Tinker Tailor Soldier Spy is a slow movie. It’s almost Melanchoia-slow. It’s hard to keep a movie suspenseful when the pacing is so slow. The filmmakers didn’t have to give it the breakneck pace of an action movie, but I will gladly point them to The Usual Suspects and the films of Albert Hitchcock as examples of suspenses that don’t have me fighting the urge to take a nap.
I never read the book. Were the characters dealing with a lot of inner thoughts? Because there were a lot of shots of people staring at each other or at the walls.
But what Tinker Tailor Soldier Spy did well, it did extremely well. Spies are portrayed as real people in this movie, not the jazzed up supermen of James Bond movies. Their actions and their world, where no one is sure who can be trusted, leaves marks on their psyches and their relationships. Maybe that’s why the characters spend so much time staring at things: they are always trying to figure things out.

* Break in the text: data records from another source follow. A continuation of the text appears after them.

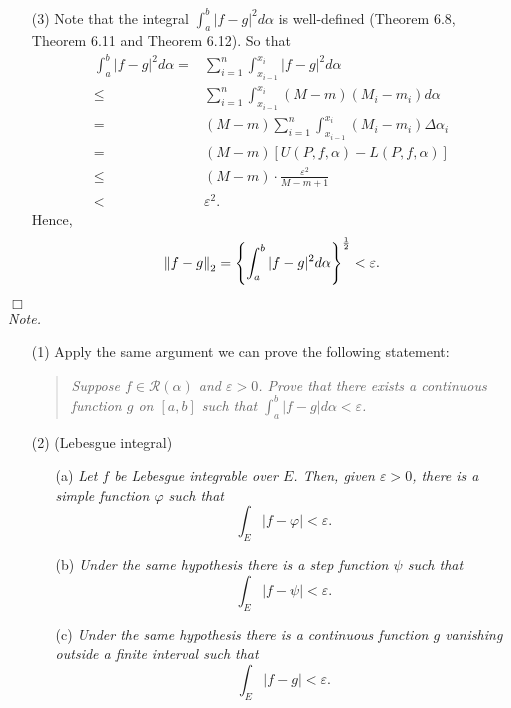 \documentclass{article}
\begin{document}
\begin{enumerate}
\item[(3)]
Note that the integral $\int_{a}^{b} |f-g|^2 d\alpha$ is well-defined
(Theorem 6.8, Theorem 6.11 and Theorem 6.12).
So that
\begin{align*}
  \int_{a}^{b} |f-g|^2 d\alpha
  =& \sum_{i=1}^n \int_{x_{i-1}}^{x_i} |f-g|^2 d\alpha \\
  \leq& \sum_{i=1}^n \int_{x_{i-1}}^{x_i} (M-m)(M_i - m_i) d\alpha \\
  =& (M-m) \sum_{i=1}^n \int_{x_{i-1}}^{x_i} (M_i - m_i) \Delta \alpha_i \\
  =& (M-m) [ U(P,f,\alpha) - L(P,f,\alpha) ] \\
  \leq& (M-m) \cdot \frac{\varepsilon^2}{M - m + 1} \\
  <& \varepsilon^2.
\end{align*}
Hence,
\[
  \norm{f-g}_2
  = \left\{ \int_{a}^{b} |f-g|^2 d\alpha \right\}^{\frac{1}{2}}
  < \varepsilon.
\]
\end{enumerate}
$\Box$ \\



\emph{Note.}
\begin{enumerate}
\item[(1)]
  Apply the same argument we can prove the following statement:
  \begin{quote}
    \emph{Suppose $f \in \mathscr{R}(\alpha)$ and $\varepsilon > 0$.
    Prove that there exists a continuous function $g$ on $[a,b]$
    such that $\int_{a}^{b} |f-g| d\alpha < \varepsilon$.}
  \end{quote}

\item[(2)]
  (Lebesgue integral)
  \begin{enumerate}
    \item[(a)]
    \emph{Let $f$ be Lebesgue integrable over $E$.
    Then, given $\varepsilon > 0$,
    there is a simple function $\varphi$ such that
    \[
      \int_E |f-\varphi| < \varepsilon.
    \]}

    \item[(b)]
    \emph{Under the same hypothesis there is a step function $\psi$ such that
    \[
      \int_E |f-\psi| < \varepsilon.
    \]}

    \item[(c)]
    \emph{Under the same hypothesis there is a continuous function $g$
    vanishing outside a finite interval such that
    \[
      \int_E |f-g| < \varepsilon.
    \]} \\\\
  \end{enumerate}
\end{enumerate}
\end{document}
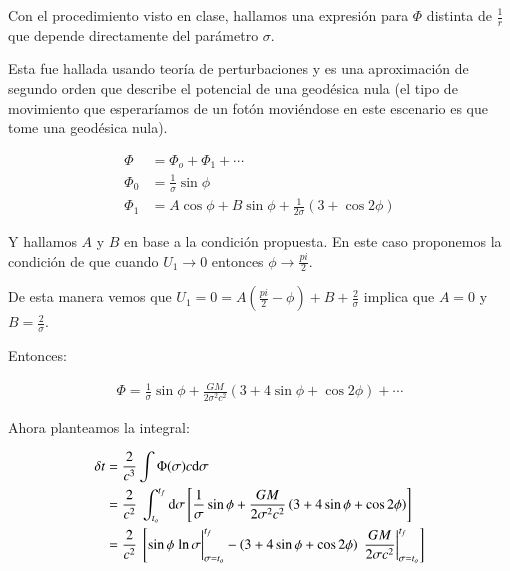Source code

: 

Con el procedimiento visto en clase, hallamos una expresión para $\Phi$ distinta de $\frac{1}{r}$ que depende directamente del parámetro $\sigma$.

Esta fue hallada usando teoría de perturbaciones y es una aproximación de segundo orden que describe el potencial de una geodésica nula (el tipo de movimiento que esperaríamos de un fotón moviéndose en este escenario es que tome una geodésica nula).

\begin{align}
    \Phi &= \Phi_o+\Phi_1+\cdots\\
    \Phi_0&=\frac{1}{\sigma}\sin\phi\\
    \Phi_1&=A\cos\phi+B\sin\phi+\frac{1}{2\sigma}\left(3+\cos2\phi\right)
\end{align}

Y hallamos $A$ y $B$ en base a la condición propuesta. En este caso proponemos la condición de que cuando $U_1\rightarrow0$ entonces $\phi\rightarrow\frac{pi}{2}$.

De esta manera vemos que $U_1=0=A\left(\frac{pi}{2}-\phi\right)+B+\frac{2}{\sigma}$ implica que $A=0$ y $B=\frac{2}{\sigma}$.

Entonces:

\begin{align*}
    \Phi = \frac{1}{\sigma}\sin\phi+\frac{GM}{2\sigma^2c^2}\left(3+4\sin\phi+\cos2\phi\right)+\cdots
\end{align*}

Ahora planteamos la integral:

\begin{align*}
    \delta t 
    &= \frac{2}{c^3}\int \Phi(\sigma) c\dd \sigma\\
    &= \frac{2}{c^2} ~\int_{t_o}^{t_f} \dd \sigma \left[\frac{1}{\sigma} \sin\phi+\frac{GM}{2\sigma^2c^2}\left(3+4\sin\phi+\cos2\phi\right)\right]\\
    &= \frac{2}{c^2} ~\left[\sin\phi \eval*{\ln\sigma}_{\sigma = t_o}^{t_f}-\left(3+4\sin\phi+\cos2\phi\right)\eval*{\frac{GM}{2\sigma c^2}}_{\sigma = t_o}^{t_f}\right]
\end{align*}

The other best aspect of Tinker Tailor Soldier Spy was the costumes, which were amazing, and set the film clearly in the 1970s.
The score was also amazing. I would bet on this score winning Best Original Score at the Oscars, and that’s without having heard the others.
I wouldn’t recommend seeing Tinker Tailor Soldier Spy. The slow pace keeps the movie form being engaging. Then again, maybe it’s a movie in which my opinion of it will drastically change upon a second viewing. We’ll have to see.